| Activity |
Find and return every line of the data that contains the word "algorithm".

| Material shown |

────────────────

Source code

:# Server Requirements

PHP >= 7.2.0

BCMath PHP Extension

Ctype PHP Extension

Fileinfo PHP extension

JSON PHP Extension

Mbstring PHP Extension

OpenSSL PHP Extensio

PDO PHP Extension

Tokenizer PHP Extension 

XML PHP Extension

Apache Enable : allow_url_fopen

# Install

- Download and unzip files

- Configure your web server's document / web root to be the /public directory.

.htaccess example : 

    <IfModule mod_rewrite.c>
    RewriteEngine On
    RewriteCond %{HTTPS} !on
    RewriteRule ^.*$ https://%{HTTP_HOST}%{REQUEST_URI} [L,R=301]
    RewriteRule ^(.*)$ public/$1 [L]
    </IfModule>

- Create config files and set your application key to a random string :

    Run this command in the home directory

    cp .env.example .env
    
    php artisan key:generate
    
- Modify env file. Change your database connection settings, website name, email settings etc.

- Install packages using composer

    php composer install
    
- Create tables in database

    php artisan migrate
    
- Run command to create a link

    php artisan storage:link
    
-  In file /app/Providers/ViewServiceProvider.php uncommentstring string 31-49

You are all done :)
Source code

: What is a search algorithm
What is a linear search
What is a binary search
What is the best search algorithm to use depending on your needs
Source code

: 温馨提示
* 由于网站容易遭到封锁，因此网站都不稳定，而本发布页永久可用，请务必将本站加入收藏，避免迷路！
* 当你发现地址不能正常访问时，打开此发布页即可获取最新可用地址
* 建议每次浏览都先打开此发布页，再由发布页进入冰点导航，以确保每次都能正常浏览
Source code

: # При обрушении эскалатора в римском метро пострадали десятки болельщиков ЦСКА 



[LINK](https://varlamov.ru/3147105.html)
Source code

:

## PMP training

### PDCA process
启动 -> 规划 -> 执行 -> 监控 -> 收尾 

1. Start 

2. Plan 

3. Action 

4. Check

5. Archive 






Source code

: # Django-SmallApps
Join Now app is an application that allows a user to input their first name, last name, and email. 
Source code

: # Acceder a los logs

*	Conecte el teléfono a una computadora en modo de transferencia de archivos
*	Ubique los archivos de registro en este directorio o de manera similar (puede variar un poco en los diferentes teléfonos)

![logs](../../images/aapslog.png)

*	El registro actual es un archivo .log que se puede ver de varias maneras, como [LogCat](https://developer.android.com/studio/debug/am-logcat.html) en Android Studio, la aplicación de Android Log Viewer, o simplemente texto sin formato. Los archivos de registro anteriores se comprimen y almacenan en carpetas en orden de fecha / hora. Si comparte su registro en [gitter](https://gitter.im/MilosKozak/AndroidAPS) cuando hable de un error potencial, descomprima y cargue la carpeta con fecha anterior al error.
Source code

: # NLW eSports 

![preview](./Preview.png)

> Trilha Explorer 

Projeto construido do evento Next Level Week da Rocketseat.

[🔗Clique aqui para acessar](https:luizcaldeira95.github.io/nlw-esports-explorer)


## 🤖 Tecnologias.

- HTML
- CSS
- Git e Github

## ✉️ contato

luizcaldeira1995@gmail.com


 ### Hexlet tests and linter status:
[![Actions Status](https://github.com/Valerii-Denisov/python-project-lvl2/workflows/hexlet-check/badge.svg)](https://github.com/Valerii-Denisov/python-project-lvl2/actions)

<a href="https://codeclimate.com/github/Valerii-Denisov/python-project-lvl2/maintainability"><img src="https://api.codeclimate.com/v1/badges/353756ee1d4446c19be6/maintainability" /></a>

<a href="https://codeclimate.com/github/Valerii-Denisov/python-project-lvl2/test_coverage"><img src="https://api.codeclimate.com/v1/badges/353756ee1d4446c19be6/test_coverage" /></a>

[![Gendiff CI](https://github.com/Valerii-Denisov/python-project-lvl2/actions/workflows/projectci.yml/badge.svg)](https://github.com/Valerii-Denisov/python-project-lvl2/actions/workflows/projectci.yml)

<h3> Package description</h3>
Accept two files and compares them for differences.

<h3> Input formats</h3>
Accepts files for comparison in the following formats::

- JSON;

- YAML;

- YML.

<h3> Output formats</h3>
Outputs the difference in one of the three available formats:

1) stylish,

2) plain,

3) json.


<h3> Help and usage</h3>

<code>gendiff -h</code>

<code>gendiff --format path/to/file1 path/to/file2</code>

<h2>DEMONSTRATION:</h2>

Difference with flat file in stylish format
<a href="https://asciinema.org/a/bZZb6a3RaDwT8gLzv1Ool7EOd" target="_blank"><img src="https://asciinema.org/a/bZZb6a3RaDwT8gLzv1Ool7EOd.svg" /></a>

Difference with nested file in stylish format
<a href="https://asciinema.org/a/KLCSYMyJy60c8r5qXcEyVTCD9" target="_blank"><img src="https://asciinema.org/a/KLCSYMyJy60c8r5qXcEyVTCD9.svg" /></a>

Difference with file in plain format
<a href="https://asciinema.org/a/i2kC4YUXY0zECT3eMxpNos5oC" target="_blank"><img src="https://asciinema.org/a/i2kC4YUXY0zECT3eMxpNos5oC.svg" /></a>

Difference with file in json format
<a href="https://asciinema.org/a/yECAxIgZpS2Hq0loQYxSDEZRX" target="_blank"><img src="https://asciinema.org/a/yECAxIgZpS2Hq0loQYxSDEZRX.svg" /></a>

────────────────

| Answer section |
: What is a search algorithm
What is the best search algorithm to use depending on your needs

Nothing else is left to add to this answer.